It happens far too often: you plug your laptop in and walk away only to return hours or days later to find it has lost some of its charge despite sitting idle and unused.
The phenomenon—called self-discharge—has frustrated users and industry alike, and puzzled manufacturers trying to determine why lithium-ion battery cells tend to lose some of their charge over time.
A researcher at Dalhousie has identified a surprisingly common culprit that, if replaced, could address an enduring problem for the industry.
“In commercial battery cells there is tape—like Scotch tape—that holds the electrodes together and there is a chemical decomposition of this tape, which creates a molecule that leads to the self-discharge,” says Michael Metzger, an assistant professor and the Herzberg-Dahn chair and in the Department of Physics and Atmospheric Science.
“In our laboratory we do many highly complex experiments to improve batteries, but this time we discovered a very simple thing It’s a very simple thing—it is in every plastic bottle and no one would have thought that this has such a huge impact on how the lithium-ion cells degrade.”
An unexpected discovery
Dr. Metzger and his colleagues wanted to understand why lithium-ion battery cells self-discharge. As part of their research, they opened several cells after exposing them to different temperatures.

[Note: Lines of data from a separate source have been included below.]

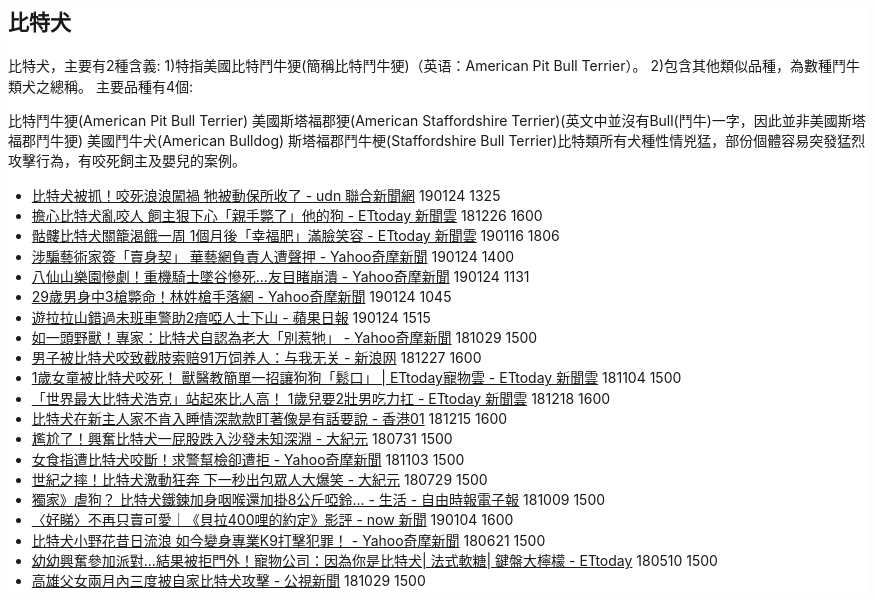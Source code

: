 ## 比特犬

比特犬，主要有2種含義:
1)特指美國比特鬥牛㹴(簡稱比特鬥牛㹴)（英语：American Pit Bull Terrier）。
2)包含其他類似品種，為數種鬥牛類犬之總稱。
主要品種有4個:

比特鬥牛㹴(American Pit Bull Terrier)
美國斯塔福郡㹴(American Staffordshire Terrier)(英文中並沒有Bull(鬥牛)一字，因此並非美國斯塔福郡鬥牛㹴)
美國鬥牛犬(American Bulldog)
斯塔福郡鬥牛梗(Staffordshire Bull Terrier)比特類所有犬種性情兇猛，部份個體容易突發猛烈攻擊行為，有咬死飼主及嬰兒的案例。
- [比特犬被抓！咬死浪浪闖禍 牠被動保所收了 - udn 聯合新聞網](https://udn.com/news/story/7320/3612102?from=udn-ch1_breaknews-1-cate2-news "比特犬被抓！咬死浪浪闖禍 牠被動保所收了 - udn 聯合新聞網") 190124 1325
- [擔心比特犬亂咬人 飼主狠下心「親手斃了」他的狗 - ETtoday 新聞雲](https://pets.ettoday.net/news/1341074 "擔心比特犬亂咬人 飼主狠下心「親手斃了」他的狗 - ETtoday 新聞雲") 181226 1600
- [骷髏比特犬關籠渴餓一周 1個月後「幸福肥」滿臉笑容 - ETtoday 新聞雲](https://pets.ettoday.net/news/1358103 "骷髏比特犬關籠渴餓一周 1個月後「幸福肥」滿臉笑容 - ETtoday 新聞雲") 190116 1806
- [涉騙藝術家簽「賣身契」 華藝網負責人遭聲押 - Yahoo奇摩新聞](https://tw.news.yahoo.com/video/%E6%B6%89%E9%A8%99%E8%97%9D%E8%A1%93%E5%AE%B6%E7%B0%BD-%E8%B3%A3%E8%BA%AB%E5%A5%91-%E8%8F%AF%E8%97%9D%E7%B6%B2%E8%B2%A0%E8%B2%AC%E4%BA%BA%E9%81%AD%E8%81%B2%E6%8A%BC-054106492.html "涉騙藝術家簽「賣身契」 華藝網負責人遭聲押 - Yahoo奇摩新聞") 190124 1400
- [八仙山樂園慘劇！重機騎士墜谷慘死...友目睹崩潰 - Yahoo奇摩新聞](https://tw.news.yahoo.com/%E5%85%AB%E4%BB%99%E5%B1%B1%E6%A8%82%E5%9C%92%E6%85%98%E5%8A%87-%E9%87%8D%E6%A9%9F%E9%A8%8E%E5%A3%AB%E5%A2%9C%E8%B0%B7%E6%85%98%E6%AD%BB-%E5%8F%8B%E7%9B%AE%E7%9D%B9%E5%B4%A9%E6%BD%B0-033115543.html "八仙山樂園慘劇！重機騎士墜谷慘死...友目睹崩潰 - Yahoo奇摩新聞") 190124 1131
- [29歲男身中3槍斃命！林姓槍手落網 - Yahoo奇摩新聞](https://tw.news.yahoo.com/29%E6%AD%B2%E7%94%B7%E8%BA%AB%E4%B8%AD3%E6%A7%8D%E6%96%83%E5%91%BD-%E6%9E%97%E5%A7%93%E6%A7%8D%E6%89%8B%E8%90%BD%E7%B6%B2-024531759.html "29歲男身中3槍斃命！林姓槍手落網 - Yahoo奇摩新聞") 190124 1045
- [遊拉拉山錯過未班車警助2瘖啞人士下山 - 蘋果日報](https://tw.news.appledaily.com/local/realtime/20190124/1506587 "遊拉拉山錯過未班車警助2瘖啞人士下山 - 蘋果日報") 190124 1515
- [如一頭野獸！專家：比特犬自認為老大「別惹牠」 - Yahoo奇摩新聞](https://tw.news.yahoo.com/%E5%A6%82-%E9%A0%AD%E9%87%8E%E7%8D%B8-%E5%B0%88%E5%AE%B6-%E6%AF%94%E7%89%B9%E7%8A%AC%E8%87%AA%E8%AA%8D%E7%82%BA%E8%80%81%E5%A4%A7-%E5%88%A5%E6%83%B9%E7%89%A0-133900847.html "如一頭野獸！專家：比特犬自認為老大「別惹牠」 - Yahoo奇摩新聞") 181029 1500
- [男子被比特犬咬致截肢索赔91万饲养人：与我无关 - 新浪网](https://news.sina.com.cn/s/2018-12-27/doc-ihqhqcis0840558.shtml "男子被比特犬咬致截肢索赔91万饲养人：与我无关 - 新浪网") 181227 1600
- [1歲女童被比特犬咬死！ 獸醫教簡單一招讓狗狗「鬆口」 | ETtoday寵物雲 - ETtoday 新聞雲](https://pets.ettoday.net/news/1297752 "1歲女童被比特犬咬死！ 獸醫教簡單一招讓狗狗「鬆口」 | ETtoday寵物雲 - ETtoday 新聞雲") 181104 1500
- [「世界最大比特犬浩克」站起來比人高！ 1歲兒要2壯男吃力扛 - ETtoday 新聞雲](https://pets.ettoday.net/news/1334059 "「世界最大比特犬浩克」站起來比人高！ 1歲兒要2壯男吃力扛 - ETtoday 新聞雲") 181218 1600
- [比特犬在新主人家不肯入睡情深款款盯著像是有話要說 - 香港01](https://www.hk01.com/%E5%AF%B5%E7%89%A9/271449/%E6%AF%94%E7%89%B9%E7%8A%AC%E5%9C%A8%E6%96%B0%E4%B8%BB%E4%BA%BA%E5%AE%B6%E4%B8%8D%E8%82%AF%E5%85%A5%E7%9D%A1-%E6%83%85%E6%B7%B1%E6%AC%BE%E6%AC%BE%E7%9B%AF%E8%91%97%E5%83%8F%E6%98%AF%E6%9C%89%E8%A9%B1%E8%A6%81%E8%AA%AA "比特犬在新主人家不肯入睡情深款款盯著像是有話要說 - 香港01") 181215 1600
- [尷尬了！興奮比特犬一屁股跌入沙發未知深淵 - 大紀元](http://www.epochtimes.com/b5/18/7/25/n10589229.htm "尷尬了！興奮比特犬一屁股跌入沙發未知深淵 - 大紀元") 180731 1500
- [女食指遭比特犬咬斷！求警幫檢卻遭拒 - Yahoo奇摩新聞](https://tw.news.yahoo.com/%E5%A5%B3%E9%A3%9F%E6%8C%87%E9%81%AD%E6%AF%94%E7%89%B9%E7%8A%AC%E5%92%AC%E6%96%B7-%E6%B1%82%E8%AD%A6%E5%B9%AB%E6%AA%A2%E5%8D%BB%E9%81%AD%E6%8B%92-150657350.html "女食指遭比特犬咬斷！求警幫檢卻遭拒 - Yahoo奇摩新聞") 181103 1500
- [世紀之摔！比特犬激動狂奔 下一秒出包眾人大爆笑 - 大紀元](http://www.epochtimes.com/b5/18/7/25/n10588926.htm "世紀之摔！比特犬激動狂奔 下一秒出包眾人大爆笑 - 大紀元") 180729 1500
- [獨家》虐狗？ 比特犬鐵鍊加身咽喉還加掛8公斤啞鈴... - 生活 - 自由時報電子報](http://m.ltn.com.tw/news/life/breakingnews/2575643 "獨家》虐狗？ 比特犬鐵鍊加身咽喉還加掛8公斤啞鈴... - 生活 - 自由時報電子報") 181009 1500
- [〈好睇〉不再只賣可愛｜《貝拉400哩的約定》影評 - now 新聞](https://news.now.com/home/life/player?newsId=333016 "〈好睇〉不再只賣可愛｜《貝拉400哩的約定》影評 - now 新聞") 190104 1600
- [比特犬小野花昔日流浪 如今變身專業K9打擊犯罪！ - Yahoo奇摩新聞](https://tw.news.yahoo.com/%E6%AF%94%E7%89%B9%E7%8A%AC%E5%B0%8F%E9%87%8E%E8%8A%B1%E6%98%94%E6%97%A5%E6%B5%81%E6%B5%AA-%E5%A6%82%E4%BB%8A%E8%AE%8A%E8%BA%AB%E5%B0%88%E6%A5%ADk9%E6%89%93%E6%93%8A%E7%8A%AF%E7%BD%AA-032347952.html "比特犬小野花昔日流浪 如今變身專業K9打擊犯罪！ - Yahoo奇摩新聞") 180621 1500
- [幼幼興奮參加派對...結果被拒門外！寵物公司：因為你是比特犬| 法式軟糖| 鍵盤大檸檬 - ETtoday](https://www.ettoday.net/dalemon/post/35523 "幼幼興奮參加派對...結果被拒門外！寵物公司：因為你是比特犬| 法式軟糖| 鍵盤大檸檬 - ETtoday") 180510 1500
- [高雄父女兩月內三度被自家比特犬攻擊 - 公視新聞](https://news.pts.org.tw/article/411265 "高雄父女兩月內三度被自家比特犬攻擊 - 公視新聞") 181029 1500
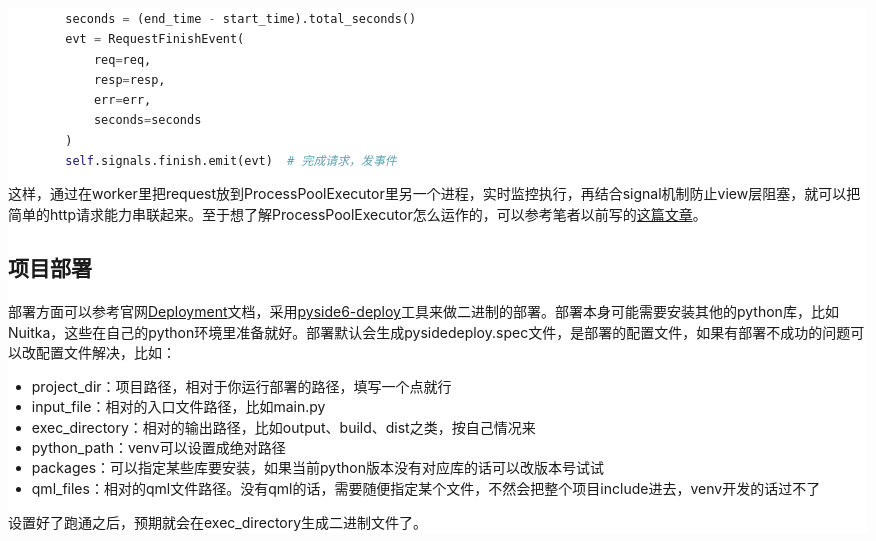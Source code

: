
 ```python
        seconds = (end_time - start_time).total_seconds()
        evt = RequestFinishEvent(
            req=req,
            resp=resp,
            err=err,
            seconds=seconds
        )
        self.signals.finish.emit(evt)  # 完成请求，发事件
```

这样，通过在worker里把request放到ProcessPoolExecutor里另一个进程，实时监控执行，再结合signal机制防止view层阻塞，就可以把简单的http请求能力串联起来。至于想了解ProcessPoolExecutor怎么运作的，可以参考笔者以前写的[这篇文章](https://utmhikari.top/2021/06/08/pythonnotes/python_processpoolexecutor/)。

## 项目部署

部署方面可以参考官网[Deployment](https://doc.qt.io/qtforpython-6/deployment/index.html)文档，采用[pyside6-deploy](https://doc.qt.io/qtforpython-6/deployment/deployment-pyside6-deploy.html)工具来做二进制的部署。部署本身可能需要安装其他的python库，比如Nuitka，这些在自己的python环境里准备就好。部署默认会生成pysidedeploy.spec文件，是部署的配置文件，如果有部署不成功的问题可以改配置文件解决，比如：

- project_dir：项目路径，相对于你运行部署的路径，填写一个点就行
- input_file：相对的入口文件路径，比如main.py
- exec_directory：相对的输出路径，比如output、build、dist之类，按自己情况来
- python_path：venv可以设置成绝对路径
- packages：可以指定某些库要安装，如果当前python版本没有对应库的话可以改版本号试试
- qml_files：相对的qml文件路径。没有qml的话，需要随便指定某个文件，不然会把整个项目include进去，venv开发的话过不了

设置好了跑通之后，预期就会在exec_directory生成二进制文件了。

They were stunned to see that the electrolyte solution in the cell was bright red, something they had never seen before.
They then began exploring the cause, placing cells with common electrolyte solution into ovens at four different temperatures. One at 25 C remained clear, while the sample at 55 C was light brown and the highest one at 70C was blood red. They did a chemical analysis and looked at the chemical composition of the electrolyte.
That’s when they found that the polyethylene terephthalate, or PET, in the tape decomposes and creates the molecule that leads to the self-discharge. The molecule is called a redox shuttle because it can travel to the positive side of the electrode, then to the negative side and then back to the positive side. So, it shuttles between the electrodes and that creates the self-discharge, just like lithium is supposed to do. The problem is that the shuttle molecule is doing it all the time in the background, even when no lithium is supposed to move when the battery just sitting there.
“It’s something we never expected because no one looks at these inactive components, these tapes and plastic foils in the battery cell but it really needs to be considered if you want to limit side reactions in the battery cell,” he says of the tape made from PET, a strong, lightweight plastic used widely in packaging and pop bottles.
The researchers outlined their findings in two new papers and are catching the attention of industrial heavyweights seeking ways to improve their batteries’ performance. Both papers are published in the Journal of The Electrochemical Society.
Dr. Metzger recently visited a company in the States that relies on dependable, long-lasting batteries, and was asked about the tape issue after hearing about Dr. Metzger’s novel discovery.
“The self-discharge is a super important metric for them,” says Dr. Metzger. “One of the engineers said, ‘I heard you guys found out something is wrong with PET tape.’ So, I explained to him that it’s causing this self-discharge and asked him, ‘What are you using in your cells?’ He said, “PET tape.'”
The information could lead to a fix that might involve replacing the PET tape with a more stable material that won’t degrade.
“It’s a commercially relevant discovery. It’s a small thing but it can definitely help improve battery cells,” he says.